■ **Assigned task**
Look through the material beneath and copy each line with the word "sharing".
_ _ _ _ _ _ _
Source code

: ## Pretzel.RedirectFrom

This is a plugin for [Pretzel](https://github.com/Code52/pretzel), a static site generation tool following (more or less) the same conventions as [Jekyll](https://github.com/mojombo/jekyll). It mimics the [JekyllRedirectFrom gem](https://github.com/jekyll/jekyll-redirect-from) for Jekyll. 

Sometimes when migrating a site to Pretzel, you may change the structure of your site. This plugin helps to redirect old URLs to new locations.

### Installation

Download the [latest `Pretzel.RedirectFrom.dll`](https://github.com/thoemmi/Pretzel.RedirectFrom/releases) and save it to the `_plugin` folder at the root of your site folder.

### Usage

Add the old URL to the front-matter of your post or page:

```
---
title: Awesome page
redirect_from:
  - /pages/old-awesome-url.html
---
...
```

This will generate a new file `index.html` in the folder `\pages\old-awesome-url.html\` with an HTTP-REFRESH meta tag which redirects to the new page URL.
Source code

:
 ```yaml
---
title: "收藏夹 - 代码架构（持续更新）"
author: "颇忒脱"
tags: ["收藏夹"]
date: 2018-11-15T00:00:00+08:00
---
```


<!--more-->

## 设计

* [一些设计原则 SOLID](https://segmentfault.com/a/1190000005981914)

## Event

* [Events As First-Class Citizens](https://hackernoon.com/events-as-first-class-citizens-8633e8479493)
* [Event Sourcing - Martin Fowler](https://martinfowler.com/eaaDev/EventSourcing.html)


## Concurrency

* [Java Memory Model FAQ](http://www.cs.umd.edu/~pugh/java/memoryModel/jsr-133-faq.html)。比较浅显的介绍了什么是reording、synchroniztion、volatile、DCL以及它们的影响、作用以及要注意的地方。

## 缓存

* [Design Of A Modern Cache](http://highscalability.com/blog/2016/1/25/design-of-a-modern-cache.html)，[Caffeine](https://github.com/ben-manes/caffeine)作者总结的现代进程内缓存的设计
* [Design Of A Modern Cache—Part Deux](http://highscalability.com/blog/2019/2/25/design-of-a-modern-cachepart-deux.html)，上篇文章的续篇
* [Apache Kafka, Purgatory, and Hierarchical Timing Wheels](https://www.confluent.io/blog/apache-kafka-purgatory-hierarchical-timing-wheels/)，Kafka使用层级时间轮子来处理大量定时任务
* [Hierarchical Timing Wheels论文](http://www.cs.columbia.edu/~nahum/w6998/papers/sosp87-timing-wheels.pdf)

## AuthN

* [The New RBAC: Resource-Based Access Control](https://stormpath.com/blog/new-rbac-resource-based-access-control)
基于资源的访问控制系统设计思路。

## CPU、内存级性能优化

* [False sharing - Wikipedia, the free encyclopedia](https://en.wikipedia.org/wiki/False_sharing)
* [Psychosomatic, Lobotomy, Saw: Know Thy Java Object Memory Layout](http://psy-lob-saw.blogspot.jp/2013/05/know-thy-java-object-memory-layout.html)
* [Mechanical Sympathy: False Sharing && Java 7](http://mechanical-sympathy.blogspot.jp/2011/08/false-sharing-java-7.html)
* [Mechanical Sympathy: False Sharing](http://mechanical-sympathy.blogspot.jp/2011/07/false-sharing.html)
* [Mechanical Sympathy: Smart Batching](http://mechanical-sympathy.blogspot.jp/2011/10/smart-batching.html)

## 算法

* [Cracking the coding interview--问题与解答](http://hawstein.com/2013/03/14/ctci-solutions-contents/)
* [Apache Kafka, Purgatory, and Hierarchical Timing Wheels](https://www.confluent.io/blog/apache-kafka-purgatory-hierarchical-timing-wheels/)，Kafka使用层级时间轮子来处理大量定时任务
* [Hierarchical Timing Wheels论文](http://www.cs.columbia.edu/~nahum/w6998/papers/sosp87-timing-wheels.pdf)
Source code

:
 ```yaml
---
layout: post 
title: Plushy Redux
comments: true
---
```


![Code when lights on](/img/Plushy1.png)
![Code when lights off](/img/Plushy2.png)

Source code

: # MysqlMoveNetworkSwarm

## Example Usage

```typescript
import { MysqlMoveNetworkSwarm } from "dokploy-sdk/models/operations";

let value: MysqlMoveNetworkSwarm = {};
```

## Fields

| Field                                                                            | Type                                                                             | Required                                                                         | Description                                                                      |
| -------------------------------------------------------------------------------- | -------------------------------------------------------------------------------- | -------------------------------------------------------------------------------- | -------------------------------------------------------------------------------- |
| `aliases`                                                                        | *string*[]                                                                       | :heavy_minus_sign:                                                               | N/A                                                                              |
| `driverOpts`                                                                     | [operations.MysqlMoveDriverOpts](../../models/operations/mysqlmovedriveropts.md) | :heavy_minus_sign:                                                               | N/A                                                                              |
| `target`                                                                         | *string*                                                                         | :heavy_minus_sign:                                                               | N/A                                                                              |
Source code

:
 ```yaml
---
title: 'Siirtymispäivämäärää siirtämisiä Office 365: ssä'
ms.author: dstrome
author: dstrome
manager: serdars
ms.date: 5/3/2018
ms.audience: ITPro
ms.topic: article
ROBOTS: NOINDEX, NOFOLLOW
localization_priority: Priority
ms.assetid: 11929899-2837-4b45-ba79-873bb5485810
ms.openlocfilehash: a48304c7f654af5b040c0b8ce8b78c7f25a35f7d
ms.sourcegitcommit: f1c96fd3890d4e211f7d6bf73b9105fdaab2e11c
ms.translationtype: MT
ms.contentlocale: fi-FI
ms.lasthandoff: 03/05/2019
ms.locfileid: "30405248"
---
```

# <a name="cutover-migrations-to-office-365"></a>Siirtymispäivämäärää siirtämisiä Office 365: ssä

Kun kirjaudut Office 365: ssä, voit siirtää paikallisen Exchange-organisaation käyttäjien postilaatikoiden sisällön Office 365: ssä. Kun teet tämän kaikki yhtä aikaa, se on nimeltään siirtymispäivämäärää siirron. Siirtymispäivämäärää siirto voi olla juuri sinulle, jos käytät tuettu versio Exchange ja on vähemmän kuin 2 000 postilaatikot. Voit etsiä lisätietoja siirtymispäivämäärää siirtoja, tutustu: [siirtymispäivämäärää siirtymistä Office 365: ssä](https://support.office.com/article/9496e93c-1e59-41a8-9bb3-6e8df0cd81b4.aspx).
_ _ _ _ _ _ _
■ **Task solution**
* [False sharing - Wikipedia, the free encyclopedia](https://en.wikipedia.org/wiki/False_sharing)
* [Mechanical Sympathy: False Sharing && Java 7](http://mechanical-sympathy.blogspot.jp/2011/08/false-sharing-java-7.html)
* [Mechanical Sympathy: False Sharing](http://mechanical-sympathy.blogspot.jp/2011/07/false-sharing.html)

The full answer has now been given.